# Simple example notebook that causes the largest OOI.pangeo.oi server to run out of memory when trying to lazily load and concatenate AMPS netcdfs



In [1]:
import xarray as xr
import fsspec
import gcsfs
from tqdm import tqdm
xr.set_options(display_style="html");

### list the netcdf files

In [2]:
fs = gcsfs.GCSFileSystem(project='ldeo-glaciology', mode='ab', cache_timeout = 0)
NCs = fs.ls('gs://ldeo-glaciology/AMPS/wrf_d03_20161222_week-cf')
len(NCs)

55

### Loop through all the netcdf files in the AMPS directory and conat each one.
This cell causes the kernel to restart when you try to loop over all the netcdfs (len (NCs) = 55) we currently have in GCS.



In [None]:
## load the first file to inialize the xarray
url = 'gs://' + NCs[0]
with  fsspec.open(url, mode='rb')  as openfile:  
    AMPS = xr.open_dataset(openfile, chunks={})  # these chunk sizes produce chunks of reasonable data volumes and which stretch through all time

## load the other files, each time concaternating them onto an xarray (AMPS) that grows in the time dimension each iteration. 
for i in tqdm(range(1, len(NCs)-1)):  
    url = 'gs://' + NCs[i]
    with  fsspec.open(url, mode='rb')  as openfile:  
        temp = xr.open_dataset(openfile, chunks={})  # these chunk sizes produce chunks of reasonable data volumes and which stretch through all time
    AMPS = xr.concat([AMPS,temp],'time')

 81%|████████  | 43/53 [03:00<03:56, 23.69s/it]

I am interested to know why the cell above fills the memory, when my intention was to only be loading things lazily.

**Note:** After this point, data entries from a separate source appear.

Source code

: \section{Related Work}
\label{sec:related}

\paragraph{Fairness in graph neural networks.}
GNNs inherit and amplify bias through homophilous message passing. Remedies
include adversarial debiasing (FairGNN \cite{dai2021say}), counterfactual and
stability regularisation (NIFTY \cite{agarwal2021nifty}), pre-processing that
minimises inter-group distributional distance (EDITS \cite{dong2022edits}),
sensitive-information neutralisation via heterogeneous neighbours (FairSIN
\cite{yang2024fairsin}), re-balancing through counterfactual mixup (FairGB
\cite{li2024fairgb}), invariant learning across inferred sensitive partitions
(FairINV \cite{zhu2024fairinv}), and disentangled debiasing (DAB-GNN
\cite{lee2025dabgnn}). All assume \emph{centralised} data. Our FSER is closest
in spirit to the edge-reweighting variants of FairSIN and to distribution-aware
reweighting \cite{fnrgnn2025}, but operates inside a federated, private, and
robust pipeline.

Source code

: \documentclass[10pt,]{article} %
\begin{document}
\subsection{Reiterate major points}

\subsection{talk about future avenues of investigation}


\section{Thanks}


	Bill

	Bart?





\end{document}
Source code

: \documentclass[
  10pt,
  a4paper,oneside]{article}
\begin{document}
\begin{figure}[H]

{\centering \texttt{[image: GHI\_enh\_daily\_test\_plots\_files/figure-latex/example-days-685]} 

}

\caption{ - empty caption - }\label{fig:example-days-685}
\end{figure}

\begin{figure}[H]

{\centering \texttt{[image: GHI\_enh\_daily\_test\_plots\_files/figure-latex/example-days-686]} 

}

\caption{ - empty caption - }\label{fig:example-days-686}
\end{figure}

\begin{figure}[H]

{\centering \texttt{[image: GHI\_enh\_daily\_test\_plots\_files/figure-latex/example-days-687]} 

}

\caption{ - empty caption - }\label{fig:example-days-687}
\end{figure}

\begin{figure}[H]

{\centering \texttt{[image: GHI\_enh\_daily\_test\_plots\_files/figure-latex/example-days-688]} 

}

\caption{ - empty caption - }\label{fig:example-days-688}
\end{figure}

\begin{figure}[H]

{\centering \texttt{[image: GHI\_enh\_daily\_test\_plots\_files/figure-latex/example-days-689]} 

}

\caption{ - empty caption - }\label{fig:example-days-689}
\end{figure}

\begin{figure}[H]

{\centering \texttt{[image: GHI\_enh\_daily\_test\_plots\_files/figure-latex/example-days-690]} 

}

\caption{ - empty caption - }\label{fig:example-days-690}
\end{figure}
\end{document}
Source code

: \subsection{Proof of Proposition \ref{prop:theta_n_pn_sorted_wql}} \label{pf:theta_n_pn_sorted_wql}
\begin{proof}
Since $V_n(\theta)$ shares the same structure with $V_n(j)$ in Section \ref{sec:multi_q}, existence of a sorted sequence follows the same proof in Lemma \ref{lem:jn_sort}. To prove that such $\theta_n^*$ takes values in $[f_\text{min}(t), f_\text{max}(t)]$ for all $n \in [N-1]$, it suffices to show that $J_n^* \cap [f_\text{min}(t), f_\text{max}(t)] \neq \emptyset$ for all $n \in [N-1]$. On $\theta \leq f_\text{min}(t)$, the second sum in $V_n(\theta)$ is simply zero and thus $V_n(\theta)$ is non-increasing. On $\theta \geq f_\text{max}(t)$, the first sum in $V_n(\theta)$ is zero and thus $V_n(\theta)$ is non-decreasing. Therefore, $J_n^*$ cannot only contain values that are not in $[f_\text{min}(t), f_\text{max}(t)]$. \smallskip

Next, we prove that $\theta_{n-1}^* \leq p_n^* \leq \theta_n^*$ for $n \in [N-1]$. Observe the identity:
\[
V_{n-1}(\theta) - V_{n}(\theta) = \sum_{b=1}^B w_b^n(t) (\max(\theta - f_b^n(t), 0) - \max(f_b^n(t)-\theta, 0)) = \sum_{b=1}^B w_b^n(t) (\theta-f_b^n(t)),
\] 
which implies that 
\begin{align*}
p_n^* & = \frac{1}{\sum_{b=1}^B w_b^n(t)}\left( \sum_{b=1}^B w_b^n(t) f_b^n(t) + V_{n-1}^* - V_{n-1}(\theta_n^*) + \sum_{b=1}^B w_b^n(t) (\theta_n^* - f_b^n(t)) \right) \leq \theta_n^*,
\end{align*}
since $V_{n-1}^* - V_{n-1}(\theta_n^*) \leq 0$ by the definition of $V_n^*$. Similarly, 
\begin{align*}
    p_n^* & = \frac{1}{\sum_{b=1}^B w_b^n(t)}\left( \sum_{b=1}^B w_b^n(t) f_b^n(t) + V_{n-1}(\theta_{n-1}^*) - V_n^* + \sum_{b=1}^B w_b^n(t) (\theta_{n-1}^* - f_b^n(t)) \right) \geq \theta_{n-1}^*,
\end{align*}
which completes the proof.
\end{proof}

Note that when I load a smaller number of files (e.g., 45), instead of the full 55, I produce an xarray which seems to be made up of dask arrays as intended, so I dont why does it take up so much space on disk? Is it something to do with the chunking? increasing chunk size with AMPS.chunk doesnt seems to change the memory usage (monitored with top).